Sunday, November 14, 2010

A Needless Death-II

She was about 25. She hadn’t done well in school, so at a young age she had decided to try her hand at something else where she might do better—marriage.

She found a man to marry her and they began their life together. No wedding, just a coming together with an announcement to the community: “We’re married now.” Two children were born.
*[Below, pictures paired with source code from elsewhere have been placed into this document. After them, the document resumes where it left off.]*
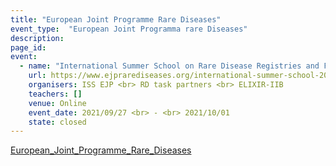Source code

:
 ```yaml
---
title: "European Joint Programme Rare Diseases"
event_type:  "European Joint Programma rare Diseases"
description: 
page_id: 
event:
  - name: "International Summer School on Rare Disease Registries and FAIRification of Data"
    url: https://www.ejprarediseases.org/international-summer-school-2021-rare-disease-registries-and-fairification-of-data/
    organisers: ISS EJP <br> RD task partners <br> ELIXIR-IIB
    teachers: []
    venue: Online
    event_date: 2021/09/27 <br> - <br> 2021/10/01
    state: closed
---
```


[European_Joint_Programme_Rare_Diseases](https://www.ejprarediseases.org/international-summer-school-2021-rare-disease-registries-and-fairification-of-data/)


<br>

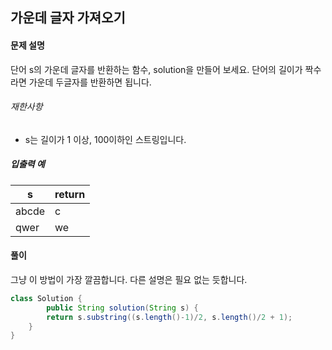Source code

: ## 가운데 글자 가져오기

#### 문제 설명

단어 s의 가운데 글자를 반환하는 함수, solution을 만들어 보세요. 단어의 길이가 짝수라면 가운데 두글자를 반환하면 됩니다.

###### 재한사항

- s는 길이가 1 이상, 100이하인 스트링입니다.

##### 입출력 예

| s     | return |
| ----- | ------ |
| abcde | c      |
| qwer  | we     |

#### 풀이

그냥 이 방법이 가장 깔끔합니다. 다른 설명은 필요 없는 듯합니다.

```java
class Solution {
        public String solution(String s) {
        return s.substring((s.length()-1)/2, s.length()/2 + 1);
    }
}
```

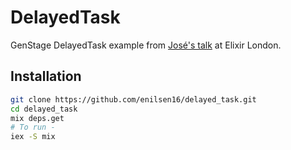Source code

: # DelayedTask

GenStage DelayedTask example from [José's talk](https://www.youtube.com/watch?v=aZuY5-2lwW4) at Elixir London.

## Installation

```bash
git clone https://github.com/enilsen16/delayed_task.git
cd delayed_task
mix deps.get
# To run -
iex -S mix
```
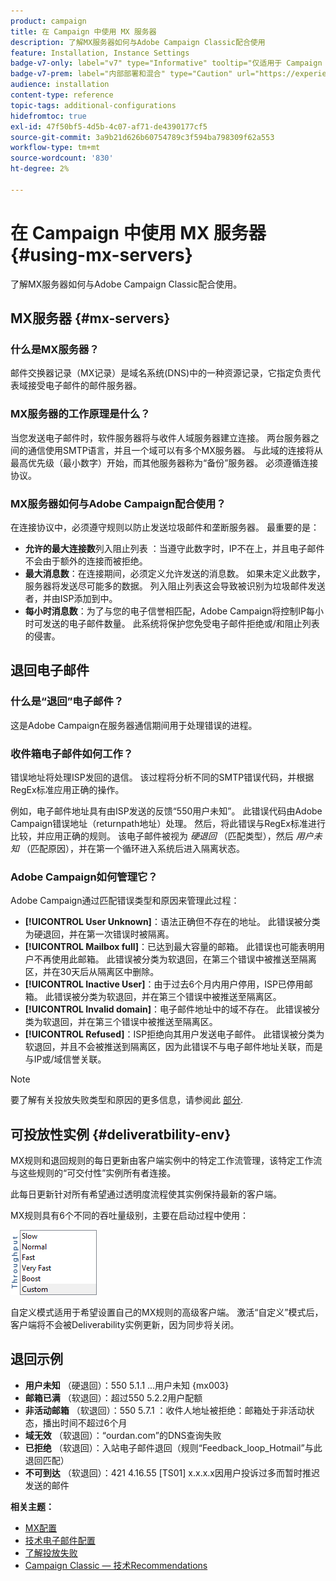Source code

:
 ```yaml
---
product: campaign
title: 在 Campaign 中使用 MX 服务器
description: 了解MX服务器如何与Adobe Campaign Classic配合使用
feature: Installation, Instance Settings
badge-v7-only: label="v7" type="Informative" tooltip="仅适用于 Campaign Classic v7"
badge-v7-prem: label="内部部署和混合" type="Caution" url="https://experienceleague.adobe.com/docs/campaign-classic/using/installing-campaign-classic/architecture-and-hosting-models/hosting-models-lp/hosting-models.html?lang=zh-Hans" tooltip="仅适用于内部部署和混合部署"
audience: installation
content-type: reference
topic-tags: additional-configurations
hidefromtoc: true
exl-id: 47f50bf5-4d5b-4c07-af71-de4390177cf5
source-git-commit: 3a9b21d626b60754789c3f594ba798309f62a553
workflow-type: tm+mt
source-wordcount: '830'
ht-degree: 2%

---
```


# 在 Campaign 中使用 MX 服务器 {#using-mx-servers}



了解MX服务器如何与Adobe Campaign Classic配合使用。

## MX服务器 {#mx-servers}

### 什么是MX服务器？

邮件交换器记录（MX记录）是域名系统(DNS)中的一种资源记录，它指定负责代表域接受电子邮件的邮件服务器。

### MX服务器的工作原理是什么？

当您发送电子邮件时，软件服务器将与收件人域服务器建立连接。 两台服务器之间的通信使用SMTP语言，并且一个域可以有多个MX服务器。 与此域的连接将从最高优先级（最小数字）开始，而其他服务器称为“备份”服务器。 必须遵循连接协议。

### MX服务器如何与Adobe Campaign配合使用？

在连接协议中，必须遵守规则以防止发送垃圾邮件和垄断服务器。 最重要的是：

* **允许的最大连接数**&#x200B;列入阻止列表 ：当遵守此数字时，IP不在上，并且电子邮件不会由于额外的连接而被拒绝。
* **最大消息数**：在连接期间，必须定义允许发送的消息数。 如果未定义此数字，服务器将发送尽可能多的数据。 列入阻止列表这会导致被识别为垃圾邮件发送者，并由ISP添加到中。
* **每小时消息数**：为了与您的电子信誉相匹配，Adobe Campaign将控制IP每小时可发送的电子邮件数量。 此系统将保护您免受电子邮件拒绝或/和阻止列表的侵害。

## 退回电子邮件

### 什么是“退回”电子邮件？

这是Adobe Campaign在服务器通信期间用于处理错误的进程。

### 收件箱电子邮件如何工作？

错误地址将处理ISP发回的退信。 该过程将分析不同的SMTP错误代码，并根据RegEx标准应用正确的操作。

例如，电子邮件地址具有由ISP发送的反馈“550用户未知”。 此错误代码由Adobe Campaign错误地址（returnpath地址）处理。 然后，将此错误与RegEx标准进行比较，并应用正确的规则。 该电子邮件被视为 *硬退回* （匹配类型），然后 *用户未知* （匹配原因），并在第一个循环进入系统后进入隔离状态。

### Adobe Campaign如何管理它？

Adobe Campaign通过匹配错误类型和原因来管理此过程：

* **[!UICONTROL User Unknown]**：语法正确但不存在的地址。 此错误被分类为硬退回，并在第一次错误时被隔离。
* **[!UICONTROL Mailbox full]**：已达到最大容量的邮箱。 此错误也可能表明用户不再使用此邮箱。 此错误被分类为软退回，在第三个错误中被推送至隔离区，并在30天后从隔离区中删除。
* **[!UICONTROL Inactive User]**：由于过去6个月内用户停用，ISP已停用邮箱。 此错误被分类为软退回，并在第三个错误中被推送至隔离区。
* **[!UICONTROL Invalid domain]**：电子邮件地址中的域不存在。 此错误被分类为软退回，并在第三个错误中被推送至隔离区。
* **[!UICONTROL Refused]**：ISP拒绝向其用户发送电子邮件。 此错误被分类为软退回，并且不会被推送到隔离区，因为此错误不与电子邮件地址关联，而是与IP或/域信誉关联。

>[!NOTE]
>
>要了解有关投放失败类型和原因的更多信息，请参阅此 [部分](../../delivery/using/understanding-delivery-failures.md#delivery-failure-types-and-reasons).

## 可投放性实例 {#deliveratbility-env}

MX规则和退回规则的每日更新由客户端实例中的特定工作流管理，该特定工作流与这些规则的“可交付性”实例所有者连接。

此每日更新针对所有希望通过透明度流程使其实例保持最新的客户端。

MX规则具有6个不同的吞吐量级别，主要在启动过程中使用：

![](assets/mx-rules-throughput.png)

自定义模式适用于希望设置自己的MX规则的高级客户端。 激活“自定义”模式后，客户端将不会被Deliverability实例更新，因为同步将关闭。

## 退回示例

* **用户未知** （硬退回）：550 5.1.1 ...用户未知 {mx003}
* **邮箱已满** （软退回）：超过550 5.2.2用户配额
* **非活动邮箱** （软退回）：550 5.7.1 ：收件人地址被拒绝：邮箱处于非活动状态，播出时间不超过6个月
* **域无效** （软退回）：“ourdan.com”的DNS查询失败
* **已拒绝** （软退回）：入站电子邮件退回（规则“Feedback_loop_Hotmail”与此退回匹配）
* **不可到达** （软退回）：421 4.16.55 [TS01] x.x.x.x因用户投诉过多而暂时推迟发送的邮件

**相关主题：**
* [MX配置](../../installation/using/email-deliverability.md#mx-configuration)
* [技术电子邮件配置](../../installation/using/email-deliverability.md)
* [了解投放失败](../../delivery/using/understanding-delivery-failures.md)
* [Campaign Classic — 技术Recommendations](https://experienceleague.adobe.com/docs/deliverability-learn/deliverability-best-practice-guide/additional-resources/campaign/acc-technical-recommendations.html)
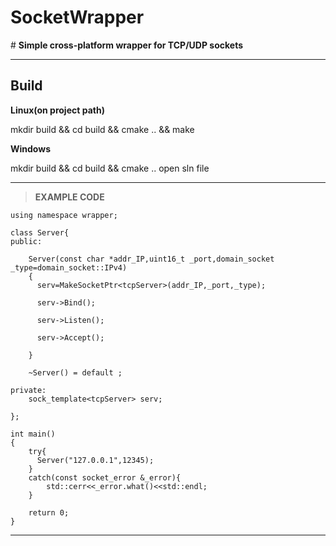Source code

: # SocketWrapper


\# __Simple cross-platform wrapper for TCP/UDP sockets__

***



## Build
**Linux(on project path)**

mkdir build && cd build && cmake .. && make

**Windows**

mkdir build && cd build && cmake .. open sln file

___



>**EXAMPLE CODE**

```
using namespace wrapper;

class Server{
public:

    Server(const char *addr_IP,uint16_t _port,domain_socket _type=domain_socket::IPv4)
    {
      serv=MakeSocketPtr<tcpServer>(addr_IP,_port,_type);

      serv->Bind();

      serv->Listen();

      serv->Accept();

    }

    ~Server() = default ;

private:
    sock_template<tcpServer> serv;

};

int main()
{
    try{
      Server("127.0.0.1",12345);
    }
    catch(const socket_error &_error){
        std::cerr<<_error.what()<<std::endl;
    }

    return 0;
}

``` 

***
One died of malaria, and the community became suspicious of HIV.

A divorce occurred. Her brother did not know why or what the circumstances were. Now she was a single mom with one surviving child, and HIV.

Her test had been positive, and at some time she had begun on antiretrovirals, life-saving medicines that have normalized the life span of HIV patients who are diagnosed early in the disease’s progression and while they are still young—if they take their meds like their lives depend on it; they do. She was young, but apparently not diagnosed early. The hospital was not very far away, but she was sick a lot, and going even a few kilometers on foot was a problem when sick. She was very poor, and probably ashamed of her status. It was not easy to get a ride. So she missed an appointment and then ran out of meds. She may have stopped and started her meds several times. And then she died.

Primary Cause of Death: Unknown, but some opportunistic infection, possibly tuberculosis, malaria, or cryptococcal (fungal) meningitis.

Secondary Cause of Death: Acquired Immune Deficiency Syndrome—AIDS

Tertiary Cause of Death: Infection with the Human Immunodeficiency Virus--HIV

Contributing Factors: Stigma, Shame, Poverty, Unfaithfulness, Single Motherhood, Social Isolation. All these are things which the church must address in its God-given mission to help the helpless, defend the fatherless and the widow, offer forgiveness to the guilty and hope to the hopeless, to love the apparently unlovely whom Jesus loved enough to associate with, to care for, to speak up for (as his Father and ours has done since the beginning of time), and then to die for that we (yes, we are among them) might live to tell the story to others who need to hear it and to live that ongoing story in relationship with them.